Through this process, Troy and I learned that the physicians conducting the research and gene mutations were working on their own time, money and resources. Rare conditions such as Mitchell’s are grossly underfunded and overlooked. The plain and simple truth is that money is delaying the research to determine if Ataluren could save my son’s life.
Then I realized something very humbling. It wasn’t just my son’s life this research, testing and medication could save. Through many online searches, blogs and Facebook, I met hundreds of parents who were in the same situation as we were. They had a child with a rare form of dwarfism; children who didn’t “fit” into known categories. I met mothers who were lost and confused and helpless, just like me. They can’t afford the medications or the travel expenses to medical facilities that specialize in their child’s form of dwarfism. Little things, such as bikes or wheelchairs specially designed to help mobilize their children, are expensive and not covered by insurance.
I’ll never forget when one of those mothers contacted me. Kim Baker is a member of Parents of Little People (POLP). She’d read an article in The Tulsa World featuring Mitchell and his passion for Taekwondo. She welcomed us into the group and more than a dozen mothers shared their personal stories with me. We all faced different challenges, because our children were all different. But then I realized we were actually all the same. Although our differences separated us from those with traditional dwarfism, we were given the most special children of all.
For those who are blessed to receive a smile from Mitchell, I am most certain he leaves an indelible mark on their lives. This little boy has an almost Herculean power to make people forget their most trivial problems. He is a gift to everyone he meets.
What I do today—what we do today—will impact not only Mitchell’s future but the future of every child born with the rarest forms of dwarfism. Their lives matter, not to just us mothers and fathers and sisters and brothers, but to the world. Our responsibility lies in more than just the care of our own child. We must become educators and warriors and the loudest of voices to demand the funding of medical research and testing that can save our children’s lives. We must share information with each other and help each other. We must network and seek out those who have the power to put our situations in the spotlight.

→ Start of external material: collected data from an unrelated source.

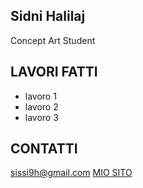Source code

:## Sidni Halilaj
Concept Art Student


## LAVORI FATTI

- lavoro 1
- lavoro 2
- lavoro 3

## CONTATTI

sissi9h@gmail.com
[MIO SITO](https://)

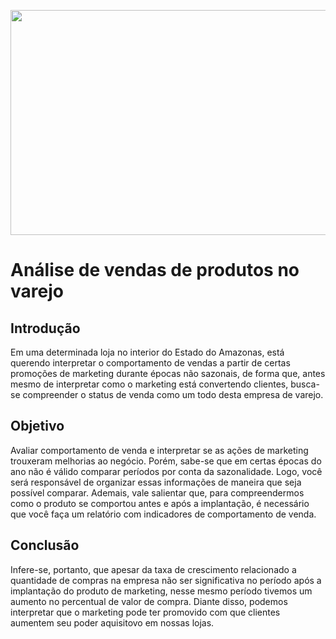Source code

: <p align="center">
  <img width="740" height="360" src="https://epaybrasil.com.br/blog/wp-content/uploads/2016/05/estrategias-para-tornar-seu-varejo-uma-maquina-de-vendas-740x360.jpg">
</p>

# Análise de vendas de produtos no varejo

## Introdução
Em uma determinada loja no interior do Estado do Amazonas, está querendo interpretar o comportamento de vendas a partir de certas promoções de marketing durante épocas não sazonais, de forma que, antes mesmo de interpretar como o marketing está convertendo clientes, busca-se compreender o status de venda como um todo desta empresa de varejo.

## Objetivo
Avaliar comportamento de venda e interpretar se as ações de marketing trouxeram melhorias ao negócio. Porém, sabe-se que em certas épocas do ano não é válido comparar períodos por conta da sazonalidade. Logo, você será responsável de organizar essas informações de maneira que seja possível comparar. Ademais, vale salientar que, para compreendermos como o produto se comportou antes e após a implantação, é necessário que você faça um relatório com indicadores de comportamento de venda.

## Conclusão
Infere-se, portanto, que apesar da taxa de crescimento relacionado a quantidade de compras na empresa não ser significativa no período após a implantação do produto de marketing, nesse mesmo período tivemos um aumento no percentual de valor de compra. Diante disso, podemos interpretar que o marketing pode ter promovido com que clientes aumentem seu poder aquisitovo em nossas lojas.
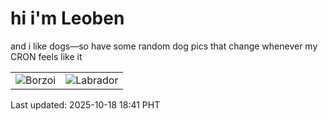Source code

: # hi i'm Leoben

and i like dogs—so have some random dog pics that change whenever my CRON feels like it

|  |  |
|--------|----------|
| ![Borzoi](https://random-dog-vercel.vercel.app/api/random-borzoi?v=1760784071) | ![Labrador](https://random-dog-vercel.vercel.app/api/random-labrador?v=1760784071) |

Last updated: 2025-10-18 18:41 PHT
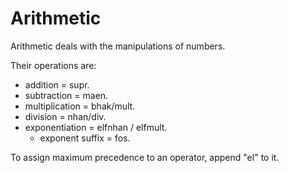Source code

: # Arithmetic
Arithmetic deals with the manipulations of numbers.

Their operations are:
- addition = supr.
- subtraction = maen.
- multiplication = bhak/mult.
- division = nhan/div.
- exponentiation = elfnhan / elfmult.
    - exponent suffix = fos.

To assign maximum precedence to an operator, append "el" to it.
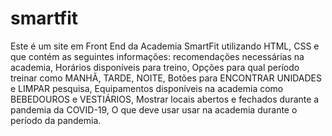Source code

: # smartfit
Este é um site em Front End da Academia SmartFit utilizando HTML, CSS e que contém as seguintes informações: recomendações necessárias na academia, Horários disponíveis para treino, Opções para qual período treinar como MANHÃ, TARDE, NOITE, Botões para ENCONTRAR UNIDADES e LIMPAR pesquisa, Equipamentos disponíveis na academia como BEBEDOUROS e VESTIÁRIOS, Mostrar locais abertos e fechados durante a pandemia da COVID-19, O que deve usar usar na academia durante o período da pandemia. 
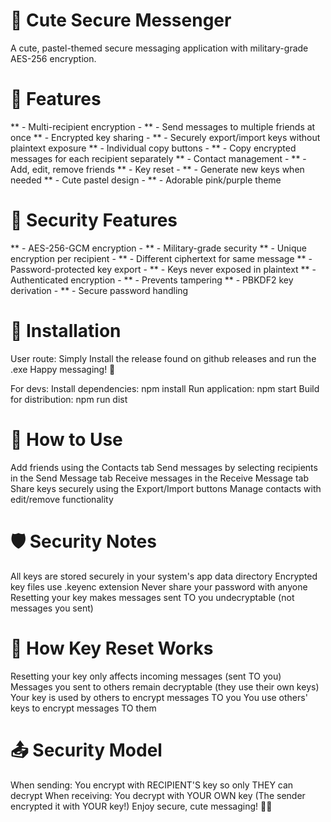 # 🎀 Cute Secure Messenger
A cute, pastel-themed secure messaging application with military-grade AES-256 encryption.

# 🌟 Features
** - Multi-recipient encryption - ** - Send messages to multiple friends at once
** - Encrypted key sharing - ** - Securely export/import keys without plaintext exposure
** - Individual copy buttons - ** - Copy encrypted messages for each recipient separately
** - Contact management - ** - Add, edit, remove friends
** - Key reset - ** - Generate new keys when needed
** - Cute pastel design - ** - Adorable pink/purple theme

# 🔐 Security Features
** - AES-256-GCM encryption - ** - Military-grade security
** - Unique encryption per recipient - ** - Different ciphertext for same message
** - Password-protected key export - ** - Keys never exposed in plaintext
** - Authenticated encryption - ** - Prevents tampering
** - PBKDF2 key derivation - ** - Secure password handling

# 🚀 Installation
User route:
Simply Install the release found on github releases and run the .exe
Happy messaging! 🎀

For devs:
Install dependencies:
npm install
Run application:
npm start
Build for distribution:
npm run dist

# 🎀 How to Use
Add friends using the Contacts tab
Send messages by selecting recipients in the Send Message tab
Receive messages in the Receive Message tab
Share keys securely using the Export/Import buttons
Manage contacts with edit/remove functionality

# 🛡️ Security Notes
All keys are stored securely in your system's app data directory
Encrypted key files use .keyenc extension
Never share your password with anyone
Resetting your key makes messages sent TO you undecryptable (not messages you sent)

#  🔑 How Key Reset Works
Resetting your key only affects incoming messages (sent TO you)
Messages you sent to others remain decryptable (they use their own keys)
Your key is used by others to encrypt messages TO you
You use others' keys to encrypt messages TO them

# 📤 Security Model
When sending: You encrypt with RECIPIENT'S key so only THEY can decrypt
When receiving: You decrypt with YOUR OWN key (The sender encrypted it with YOUR key!)
Enjoy secure, cute messaging! 🎀✨
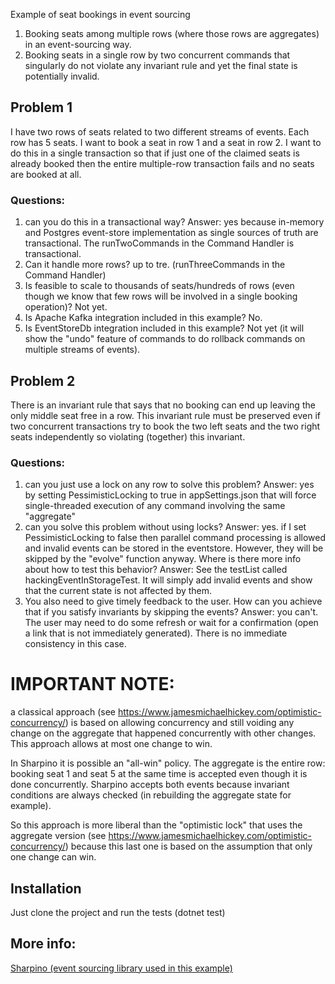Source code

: Example of seat bookings in event sourcing
 1. Booking seats among multiple rows (where those rows are aggregates) in an event-sourcing way.
 2. Booking seats in a single row by two concurrent commands that singularly do not violate any invariant rule and yet the final state is potentially invalid.

 ## Problem 1

 I have two rows of seats related to two different streams of events. Each row has 5 seats. I want to book a seat in row 1 and a seat in row 2. I want to do this in a single transaction so that if just one of the claimed seats is already booked then the entire multiple-row transaction fails and no seats are booked at all.
 ### Questions: 
 1) can you do this in a transactional way?
 Answer: yes because in-memory and Postgres event-store implementation as single sources of truth are transactional. The runTwoCommands in the Command Handler is transactional.
 2) Can it handle more rows?
 up to tre. (runThreeCommands in the Command Handler)
 3) Is feasible to scale to thousands of seats/hundreds of rows (even though we know that few rows will be involved in a single booking operation)?
 Not yet.
 3) Is Apache Kafka integration included in this example?
 No.
 4) Is EventStoreDb integration included in this example?
 Not yet (it will show the "undo" feature of commands to do rollback commands on multiple streams of events).

 ## Problem 2
 There is an invariant rule that says that no booking can end up leaving the only middle seat free in a row. 
 This invariant rule must be preserved even if two concurrent transactions try to book the two left seats and the two right seats independently so violating (together) this invariant.

 ### Questions:
 1) can you just use a lock on any row to solve this problem?
 Answer: yes by setting PessimisticLocking to true in appSettings.json that will force single-threaded execution of any command involving the same "aggregate" 
 2) can you solve this problem without using locks?
 Answer: yes. if I set PessimisticLocking to false then parallel command processing is allowed and invalid events can be stored in the eventstore. However, they will be skipped by the "evolve" function anyway.
Where is there more info about how to test this behavior?
 Answer: See the testList called hackingEventInStorageTest. 
 It will simply add invalid events and show that the current state is not affected by them.
 4) You also need to give timely feedback to the user. How can you achieve that if you satisfy invariants by skipping the events?
 Answer: you can't. The user may need to do some refresh or wait for a confirmation (open a link that is not immediately generated). There is no immediate consistency in this case.

# IMPORTANT NOTE: 
a classical approach  (see https://www.jamesmichaelhickey.com/optimistic-concurrency/) is based on allowing concurrency and still voiding any change on the aggregate that happened concurrently with other changes.  This approach allows at most one change to win.

In Sharpino it is possible an "all-win" policy. The aggregate is the entire row: 
booking seat 1 and seat 5 at the same time is accepted even though it is done concurrently.
Sharpino accepts both events because invariant conditions are always checked (in rebuilding the aggregate state for example).

So this approach is more liberal than the "optimistic lock" that uses the aggregate version (see https://www.jamesmichaelhickey.com/optimistic-concurrency/) because this last one is based on the assumption that only one change can win.


 ## Installation

 Just clone the project and run the tests (dotnet test)

 ## More info:
 [Sharpino (event sourcing library used in this example)](https://github.com/tonyx/Sharpino)
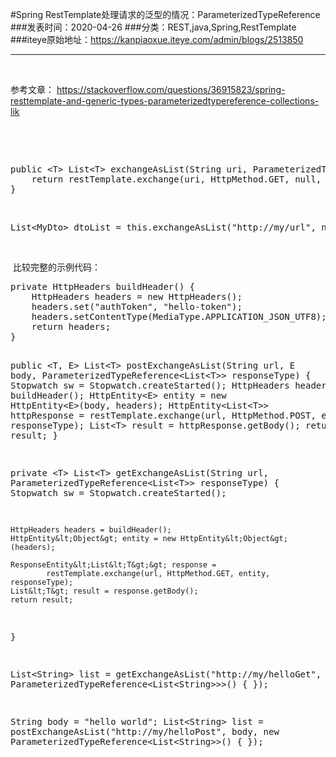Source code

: #Spring RestTemplate处理请求的泛型的情况：ParameterizedTypeReference
###发表时间：2020-04-26
###分类：REST,java,Spring,RestTemplate
###iteye原始地址：<a href="https://kanpiaoxue.iteye.com/admin/blogs/2513850" target="_blank">https://kanpiaoxue.iteye.com/admin/blogs/2513850</a>

---

<div class="iteye-blog-content-contain" style="font-size: 14px;"> 
 <p>&nbsp;</p> 
 <p>参考文章：&nbsp;<a href="https://stackoverflow.com/questions/36915823/spring-resttemplate-and-generic-types-parameterizedtypereference-collections-lik">https://stackoverflow.com/questions/36915823/spring-resttemplate-and-generic-types-parameterizedtypereference-collections-lik</a></p> 
 <p>&nbsp;</p> 
 <p>&nbsp;</p> 
 <pre name="code" class="java">public &lt;T&gt; List&lt;T&gt; exchangeAsList(String uri, ParameterizedTypeReference&lt;List&lt;T&gt;&gt; responseType) {
    return restTemplate.exchange(uri, HttpMethod.GET, null, responseType).getBody();
}</pre> 
 <p>&nbsp;</p> 
 <pre name="code" class="java">List&lt;MyDto&gt; dtoList = this.exchangeAsList("http://my/url", new ParameterizedTypeReference&lt;List&lt;MyDto&gt;&gt;() {});</pre> 
 <p>&nbsp;</p> 
 <p>&nbsp;比较完整的示例代码：</p> 
 <pre name="code" class="java">private HttpHeaders buildHeader() {
    HttpHeaders headers = new HttpHeaders();
    headers.set("authToken", "hello-token");
    headers.setContentType(MediaType.APPLICATION_JSON_UTF8);
    return headers;
}


public &lt;T, E&gt; List&lt;T&gt; postExchangeAsList(String url, E body,
        ParameterizedTypeReference&lt;List&lt;T&gt;&gt; responseType) {
    Stopwatch sw = Stopwatch.createStarted();
    HttpHeaders headers = buildHeader();
    HttpEntity&lt;E&gt; entity = new HttpEntity&lt;E&gt;(body, headers);
    HttpEntity&lt;List&lt;T&gt;&gt; httpResponse =
            restTemplate.exchange(url, HttpMethod.POST, entity, responseType);
    List&lt;T&gt; result = httpResponse.getBody();
    return result;
}



private &lt;T&gt; List&lt;T&gt; getExchangeAsList(String url,
        ParameterizedTypeReference&lt;List&lt;T&gt;&gt; responseType) {
    Stopwatch sw = Stopwatch.createStarted();

    HttpHeaders headers = buildHeader();
    HttpEntity&lt;Object&gt; entity = new HttpEntity&lt;Object&gt;(headers);

    ResponseEntity&lt;List&lt;T&gt;&gt; response =
            restTemplate.exchange(url, HttpMethod.GET, entity, responseType);
    List&lt;T&gt; result = response.getBody();
    return result;
}


List&lt;String&gt; list = getExchangeAsList("http://my/helloGet", new ParameterizedTypeReference&lt;List&lt;String&gt;&gt;&gt;() {
                });


String body = "hello world";
List&lt;String&gt; list = postExchangeAsList("http://my/helloPost", body,
                new ParameterizedTypeReference&lt;List&lt;String&gt;&gt;() {
                });</pre> 
 <p>&nbsp;&nbsp;</p> 
</div>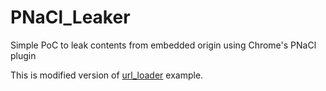 # PNaCl_Leaker
Simple PoC to leak contents from embedded origin using Chrome's PNaCl plugin

This is modified version of [url_loader](https://cs.chromium.org/chromium/src/native_client_sdk/src/examples/api/url_loader/) example.
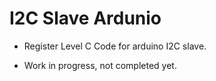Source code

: # I2C Slave Ardunio 

- Register Level C Code for arduino I2C slave.

- Work in progress, not completed yet. 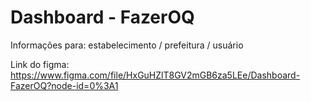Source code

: # Dashboard - FazerOQ

Informações para: estabelecimento / prefeitura / usuário

Link do figma: https://www.figma.com/file/HxGuHZlT8GV2mGB6za5LEe/Dashboard-FazerOQ?node-id=0%3A1
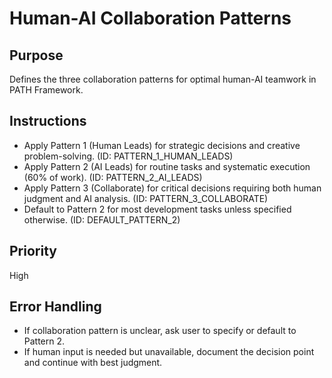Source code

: # Human-AI Collaboration Patterns

## Purpose
Defines the three collaboration patterns for optimal human-AI teamwork in PATH Framework.

## Instructions
- Apply Pattern 1 (Human Leads) for strategic decisions and creative problem-solving. (ID: PATTERN_1_HUMAN_LEADS)
- Apply Pattern 2 (AI Leads) for routine tasks and systematic execution (60% of work). (ID: PATTERN_2_AI_LEADS)
- Apply Pattern 3 (Collaborate) for critical decisions requiring both human judgment and AI analysis. (ID: PATTERN_3_COLLABORATE)
- Default to Pattern 2 for most development tasks unless specified otherwise. (ID: DEFAULT_PATTERN_2)

## Priority
High

## Error Handling
- If collaboration pattern is unclear, ask user to specify or default to Pattern 2.
- If human input is needed but unavailable, document the decision point and continue with best judgment.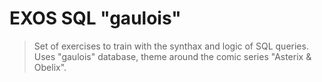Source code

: # EXOS SQL "gaulois"

> Set of exercises to train with the synthax and logic of SQL queries.
> Uses "gaulois" database, theme around the comic series "Asterix & Obelix".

Yes, I still ask, Why me? Who am I to help others? I can barely help myself right now. Mitchell is and always will be the little boy who touches the lives of everyone around him. He never asks, “Why me?” Our family knows that Mitchell will never be the most valuable player on a football team. He’ll never be the fastest runner. But we also know that it’s up to us to make the most perfect life for our beautiful children.
Most importantly, I know now that this could very well be my calling in life—to not only do everything I can to prolong the life of my son but to help others prolong the lives of their children.